Document images with source code:
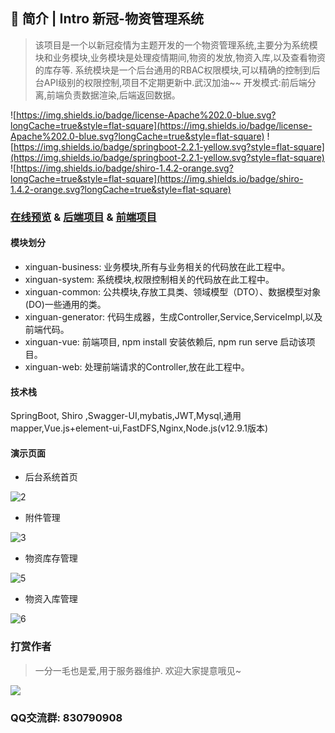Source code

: ## 🚀 简介 | Intro 新冠-物资管理系统 

>该项目是一个以新冠疫情为主题开发的一个物资管理系统,主要分为系统模块和业务模块,业务模块是处理疫情期间,物资的发放,物资入库,以及查看物资的库存等.
系统模块是一个后台通用的RBAC权限模块,可以精确的控制到后台API级别的权限控制,项目不定期更新中.武汉加油~~
开发模式:前后端分离,前端负责数据渲染,后端返回数据。


![https://img.shields.io/badge/license-Apache%202.0-blue.svg?longCache=true&style=flat-square](https://img.shields.io/badge/license-Apache%202.0-blue.svg?longCache=true&style=flat-square)
![https://img.shields.io/badge/springboot-2.2.1-yellow.svg?style=flat-square](https://img.shields.io/badge/springboot-2.2.1-yellow.svg?style=flat-square)
![https://img.shields.io/badge/shiro-1.4.2-orange.svg?longCache=true&style=flat-square](https://img.shields.io/badge/shiro-1.4.2-orange.svg?longCache=true&style=flat-square)


### [在线预览](https://www.zykhome.club/#/login "在线预览") & [后端项目](https://github.com/zykzhangyukang/Xinguan "后端项目") & [前端项目](https://github.com/zykzhangyukang/xinguan-vue "前端项目")

#### 模块划分

- xinguan-business: 业务模块,所有与业务相关的代码放在此工程中。
- xinguan-system: 系统模块,权限控制相关的代码放在此工程中。
- xinguan-common: 公共模块,存放工具类、领域模型（DTO）、数据模型对象(DO)一些通用的类。
- xinguan-generator: 代码生成器，生成Controller,Service,ServiceImpl,以及前端代码。
- xinguan-vue: 前端项目, npm install 安装依赖后, npm run serve  启动该项目。
- xinguan-web: 处理前端请求的Controller,放在此工程中。

#### 技术栈

SpringBoot, Shiro ,Swagger-UI,mybatis,JWT,Mysql,通用mapper,Vue.js+element-ui,FastDFS,Nginx,Node.js(v12.9.1版本)

#### 演示页面


- 后台系统首页

![2](https://www.zykhome.club/group1/M00/00/13/rBofMmAT9W2AfurCAAbpCxg4Ryw771.PNG)


- 附件管理

![3](https://www.zykhome.club/group1/M00/00/13/rBofMmAT9Z-AAZx3AAmL5u2dO1U985.PNG)

- 物资库存管理

![5](https://www.zykhome.club/group1/M00/00/13/rBofMmAT9TSAELlUAAM8r-W_KnQ759.PNG)

- 物资入库管理

![6](https://coderman-blog.oss-cn-beijing.aliyuncs.com/6_1588596788146.PNG)

### 打赏作者

> 一分一毛也是爱,用于服务器维护. 欢迎大家提意哦见~


![](http://myforum.oss-cn-beijing.aliyuncs.com/postImages/15906789481049ab74aee-3679-4de1-b252-d9fbdda90a08pay.PNG?Expires=1685286948&OSSAccessKeyId=LTAI4FsV5R1tnt8W8kqFqBYh&Signature=yvXZZiVP1pYWeIMkKBILRcHWkHg%3D)


### QQ交流群: 830790908


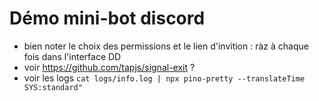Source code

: # Démo mini-bot discord

- bien noter le choix des permissions et le lien d'invition : ràz à chaque fois dans l'interface DD
- voir <https://github.com/tapjs/signal-exit> ?
- voir les logs `cat logs/info.log | npx pino-pretty --translateTime SYS:standard"`
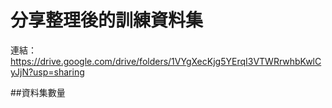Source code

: # 分享整理後的訓練資料集

連結：<https://drive.google.com/drive/folders/1VYgXecKjg5YErqI3VTWRrwhbKwlCyJjN?usp=sharing>

##資料集數量

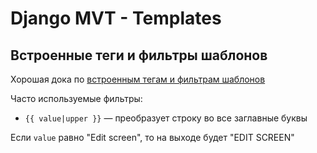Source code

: # Django MVT - Templates

## Встроенные теги и фильтры шаблонов

Хорошая дока по [встроенным тегам и фильтрам шаблонов](https://django.fun/docs/django/ru/4.0/ref/templates/builtins/#date)

Часто используемые фильтры: <br>
- `{{ value|upper }}` — преобразует строку во все заглавные буквы
 
Если `value` равно "Edit screen", то на выходе будет "EDIT SCREEN"

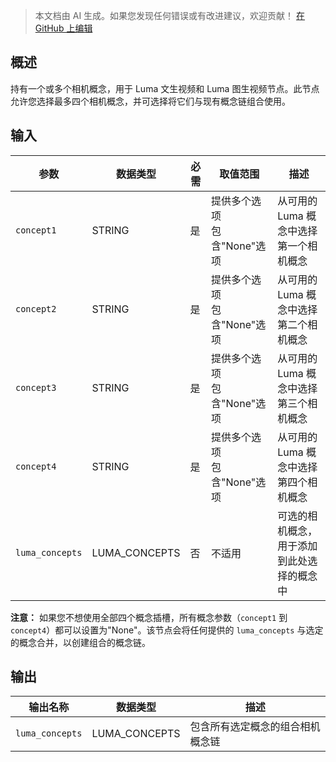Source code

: > 本文档由 AI 生成。如果您发现任何错误或有改进建议，欢迎贡献！ [在 GitHub 上编辑](https://github.com/Comfy-Org/embedded-docs/blob/main/comfyui_embedded_docs/docs/LumaConceptsNode/zh.md)

## 概述

持有一个或多个相机概念，用于 Luma 文生视频和 Luma 图生视频节点。此节点允许您选择最多四个相机概念，并可选择将它们与现有概念链组合使用。

## 输入

| 参数 | 数据类型 | 必需 | 取值范围 | 描述 |
|-----------|-----------|----------|-------|-------------|
| `concept1` | STRING | 是 | 提供多个选项<br>包含"None"选项 | 从可用的 Luma 概念中选择第一个相机概念 |
| `concept2` | STRING | 是 | 提供多个选项<br>包含"None"选项 | 从可用的 Luma 概念中选择第二个相机概念 |
| `concept3` | STRING | 是 | 提供多个选项<br>包含"None"选项 | 从可用的 Luma 概念中选择第三个相机概念 |
| `concept4` | STRING | 是 | 提供多个选项<br>包含"None"选项 | 从可用的 Luma 概念中选择第四个相机概念 |
| `luma_concepts` | LUMA_CONCEPTS | 否 | 不适用 | 可选的相机概念，用于添加到此处选择的概念中 |

**注意：** 如果您不想使用全部四个概念插槽，所有概念参数（`concept1` 到 `concept4`）都可以设置为"None"。该节点会将任何提供的 `luma_concepts` 与选定的概念合并，以创建组合的概念链。

## 输出

| 输出名称 | 数据类型 | 描述 |
|-------------|-----------|-------------|
| `luma_concepts` | LUMA_CONCEPTS | 包含所有选定概念的组合相机概念链 |
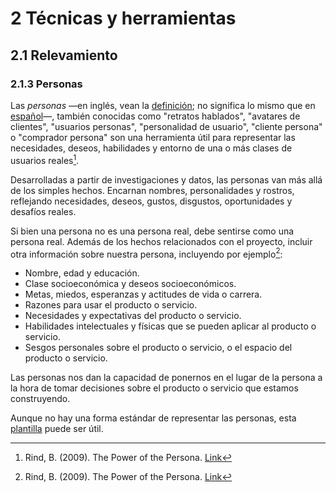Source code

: # 2 Técnicas y herramientas

## 2.1 Relevamiento

### 2.1.3 Personas

Las *personas* —en inglés, vean la
[definición](https://dictionary.cambridge.org/dictionary/english/persona); no
significa lo mismo que en [español](https://dle.rae.es/persona)—, también
conocidas como "retratos hablados", "avatares de clientes", "usuarios personas",
"personalidad de usuario", "cliente persona" o "comprador persona" son una herramienta
útil para representar las necesidades, deseos, habilidades y entorno de una o
más clases de usuarios reales[^1].

Desarrolladas a partir de investigaciones y datos, las personas van más allá de
los simples hechos. Encarnan nombres, personalidades y rostros, reflejando
necesidades, deseos, gustos, disgustos, oportunidades y desafíos reales.

Si bien una persona no es una persona real, debe sentirse como una persona real.
Además de los hechos relacionados con el proyecto, incluir otra información
sobre nuestra persona, incluyendo por ejemplo[^1]:

* Nombre, edad y educación.
* Clase socioeconómica y deseos socioeconómicos.
* Metas, miedos, esperanzas y actitudes de vida o carrera.
* Razones para usar el producto o servicio.
* Necesidades y expectativas del producto o servicio.
* Habilidades intelectuales y físicas que se pueden aplicar al producto o
  servicio.
* Sesgos personales sobre el producto o servicio, o el espacio del producto o
  servicio.

Las personas nos dan la capacidad de ponernos en el lugar de la persona a la
hora de tomar decisiones sobre el producto o servicio que estamos construyendo.

Aunque no hay una forma estándar de representar las personas, esta
[plantilla](../3_Plantillas/3_3_Personas.md) puede ser útil.

[^1]: Rind, B. (2009). The Power of the Persona.
  [Link](https://bonfire.typepad.com/bonfire/The-Power-of-the-Persona.pdf)
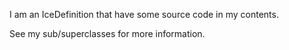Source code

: I am an IceDefinition that have some source code in my contents.

See my sub/superclasses for more information.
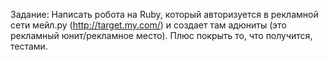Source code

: Задание: Написать робота на Ruby, который авторизуется в рекламной сети мейл.ру (http://target.my.com/) и
создает там адюниты (это рекламный юнит/рекламное место). Плюс покрыть то, что получится, тестами.
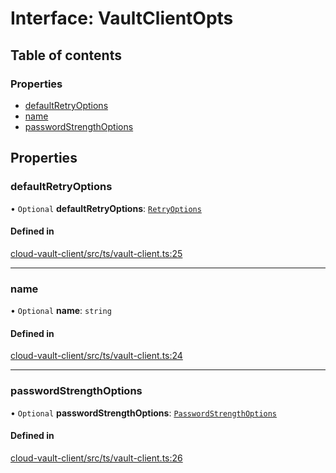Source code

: # Interface: VaultClientOpts

## Table of contents

### Properties

- [defaultRetryOptions](VaultClientOpts.md#defaultretryoptions)
- [name](VaultClientOpts.md#name)
- [passwordStrengthOptions](VaultClientOpts.md#passwordstrengthoptions)

## Properties

### defaultRetryOptions

• `Optional` **defaultRetryOptions**: [`RetryOptions`](RetryOptions.md)

#### Defined in

[cloud-vault-client/src/ts/vault-client.ts:25](https://gitlab.com/i3-market/code/wp3/t3.2/i3m-wallet-monorepo/-/blob/c392ccb/packages/cloud-vault-client/src/ts/vault-client.ts#L25)

___

### name

• `Optional` **name**: `string`

#### Defined in

[cloud-vault-client/src/ts/vault-client.ts:24](https://gitlab.com/i3-market/code/wp3/t3.2/i3m-wallet-monorepo/-/blob/c392ccb/packages/cloud-vault-client/src/ts/vault-client.ts#L24)

___

### passwordStrengthOptions

• `Optional` **passwordStrengthOptions**: [`PasswordStrengthOptions`](PasswordStrengthOptions.md)

#### Defined in

[cloud-vault-client/src/ts/vault-client.ts:26](https://gitlab.com/i3-market/code/wp3/t3.2/i3m-wallet-monorepo/-/blob/c392ccb/packages/cloud-vault-client/src/ts/vault-client.ts#L26)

▶ Problem to work on:
Search the entries above for the string "usuarios". Copy each line in which it appears.

▶ Exercise result:
conocidas como "retratos hablados", "avatares de clientes", "usuarios personas",
más clases de usuarios reales[^1].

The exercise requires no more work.